We are firmly ensconced in the green season, called in the traditional Roman calendar the Season of Pentecost, this Sunday being its fifth after that great feast. Here is the Collect for this Sunday in Holy Church’s official language and our patrimony of prayer:
Deus, qui diligentibus te bona invisibilia praeparasti, infunde cordibus nostris tui amoris affectum; ut te in omnibus et super omnia diligentes, promissiones tuas, quae omne desiderium superant, consequamur.
This oration pulses with longing. When it is pronounced aloud, in Latin, my ears tune in to the connection between invisibilia at the beginning and promissiones at the end. In a super-literal way we can render this as:
O God, who has prepared unseen goods for those loving You, pour into our hearts the disposition of Your love, so that we, loving You in all things and above all things, may attain Your promises, which surpass every desire.
We long for love. Restless for it, still unseen but sensed and trusted, we are inclined to God until we finally arrive before Him and rest. We don’t know everything about what awaits us. Paul wrote that “eye hath not seen, nor ear heard, neither hath it entered into the heart of man, what things God hath prepared for them that love him” (1 Cor 2:9). But we take it on faith that what awaits us is going to be great.
Speaking of invisibilia, your eye might rest on that seen “unseen” in our prayer. Unseen things are the objects of our faith. As Paul wrote to the Hebrews: “Faith is the realisation of what is hoped for and evidence of things not seen” (Heb 11:1). In heaven we will not have faith any longer, because we will have the definitive answers. Here, we struggle along with the help of God’s grace.
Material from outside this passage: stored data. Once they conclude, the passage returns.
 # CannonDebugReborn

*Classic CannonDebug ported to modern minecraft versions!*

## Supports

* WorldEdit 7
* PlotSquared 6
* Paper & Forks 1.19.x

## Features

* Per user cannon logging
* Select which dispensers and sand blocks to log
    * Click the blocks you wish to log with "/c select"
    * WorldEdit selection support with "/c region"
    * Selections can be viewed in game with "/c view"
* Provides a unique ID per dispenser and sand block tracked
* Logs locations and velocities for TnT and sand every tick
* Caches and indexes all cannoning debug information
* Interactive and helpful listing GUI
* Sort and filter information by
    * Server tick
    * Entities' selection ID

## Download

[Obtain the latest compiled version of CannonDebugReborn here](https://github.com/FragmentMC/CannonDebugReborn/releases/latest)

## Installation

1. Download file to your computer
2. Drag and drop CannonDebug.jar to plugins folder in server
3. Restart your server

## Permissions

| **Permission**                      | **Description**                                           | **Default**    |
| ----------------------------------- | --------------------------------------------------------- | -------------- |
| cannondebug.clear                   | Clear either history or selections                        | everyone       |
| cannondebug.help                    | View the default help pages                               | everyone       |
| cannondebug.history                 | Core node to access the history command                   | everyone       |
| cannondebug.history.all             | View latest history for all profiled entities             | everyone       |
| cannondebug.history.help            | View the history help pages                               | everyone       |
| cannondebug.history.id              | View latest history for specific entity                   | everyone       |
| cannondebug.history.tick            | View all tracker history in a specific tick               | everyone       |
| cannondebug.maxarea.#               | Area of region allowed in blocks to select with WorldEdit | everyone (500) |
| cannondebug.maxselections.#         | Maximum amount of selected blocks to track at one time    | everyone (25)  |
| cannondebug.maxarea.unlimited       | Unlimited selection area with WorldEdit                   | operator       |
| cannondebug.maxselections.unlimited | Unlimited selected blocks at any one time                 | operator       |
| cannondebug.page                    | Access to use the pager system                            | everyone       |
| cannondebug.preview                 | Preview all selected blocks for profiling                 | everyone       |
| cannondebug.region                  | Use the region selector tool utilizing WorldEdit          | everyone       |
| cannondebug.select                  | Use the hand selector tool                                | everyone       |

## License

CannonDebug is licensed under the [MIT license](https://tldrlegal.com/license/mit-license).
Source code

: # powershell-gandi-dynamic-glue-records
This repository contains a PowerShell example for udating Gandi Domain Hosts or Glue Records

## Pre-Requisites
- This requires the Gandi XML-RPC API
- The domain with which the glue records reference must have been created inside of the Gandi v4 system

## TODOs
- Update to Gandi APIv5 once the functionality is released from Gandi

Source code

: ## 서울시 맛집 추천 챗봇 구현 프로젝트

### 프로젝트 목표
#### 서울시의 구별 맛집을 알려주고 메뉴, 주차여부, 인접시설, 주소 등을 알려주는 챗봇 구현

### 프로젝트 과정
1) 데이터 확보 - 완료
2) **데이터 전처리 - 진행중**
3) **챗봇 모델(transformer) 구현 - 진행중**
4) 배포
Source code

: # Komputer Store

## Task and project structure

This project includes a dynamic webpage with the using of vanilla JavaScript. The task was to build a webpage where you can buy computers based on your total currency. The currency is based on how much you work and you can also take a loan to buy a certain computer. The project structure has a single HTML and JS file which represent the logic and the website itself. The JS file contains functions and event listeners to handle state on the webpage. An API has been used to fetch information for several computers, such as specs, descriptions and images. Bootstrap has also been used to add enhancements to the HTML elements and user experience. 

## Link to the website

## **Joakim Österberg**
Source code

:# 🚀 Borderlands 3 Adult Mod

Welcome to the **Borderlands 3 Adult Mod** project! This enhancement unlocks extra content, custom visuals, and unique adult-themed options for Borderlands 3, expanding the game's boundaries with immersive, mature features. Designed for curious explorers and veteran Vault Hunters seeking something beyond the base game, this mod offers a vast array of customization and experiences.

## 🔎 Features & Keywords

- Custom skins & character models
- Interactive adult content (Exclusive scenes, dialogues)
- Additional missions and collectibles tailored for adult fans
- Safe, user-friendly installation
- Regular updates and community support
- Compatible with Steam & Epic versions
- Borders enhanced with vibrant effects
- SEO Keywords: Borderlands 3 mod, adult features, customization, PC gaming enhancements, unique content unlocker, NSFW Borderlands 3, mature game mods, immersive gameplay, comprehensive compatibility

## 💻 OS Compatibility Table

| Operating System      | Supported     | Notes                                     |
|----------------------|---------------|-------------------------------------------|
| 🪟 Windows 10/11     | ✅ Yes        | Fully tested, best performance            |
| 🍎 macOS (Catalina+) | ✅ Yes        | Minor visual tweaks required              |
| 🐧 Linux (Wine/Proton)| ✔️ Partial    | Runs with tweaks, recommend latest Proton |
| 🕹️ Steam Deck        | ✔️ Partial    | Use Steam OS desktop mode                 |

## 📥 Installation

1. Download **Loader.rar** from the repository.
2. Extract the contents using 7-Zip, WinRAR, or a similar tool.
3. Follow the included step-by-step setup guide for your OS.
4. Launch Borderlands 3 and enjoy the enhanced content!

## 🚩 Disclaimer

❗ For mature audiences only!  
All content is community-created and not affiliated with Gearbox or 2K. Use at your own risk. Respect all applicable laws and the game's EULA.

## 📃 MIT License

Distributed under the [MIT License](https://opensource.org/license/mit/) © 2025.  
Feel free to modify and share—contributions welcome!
Do you make an Act of Faith, at least once each day, along with Acts of Hope and Charity? Here is a classic Act of Faith:
O my God, I firmly believe that Thou art one God in Three Divine Persons, Father, Son and Holy Ghost. I believe that Thy Divine Son became Man, and died for our sins, and that He will come to judge the living and the dead. I believe these and all the truths which the Holy Catholic Church teaches, because Thou hast revealed them, Who canst neither deceive nor be deceived. Amen.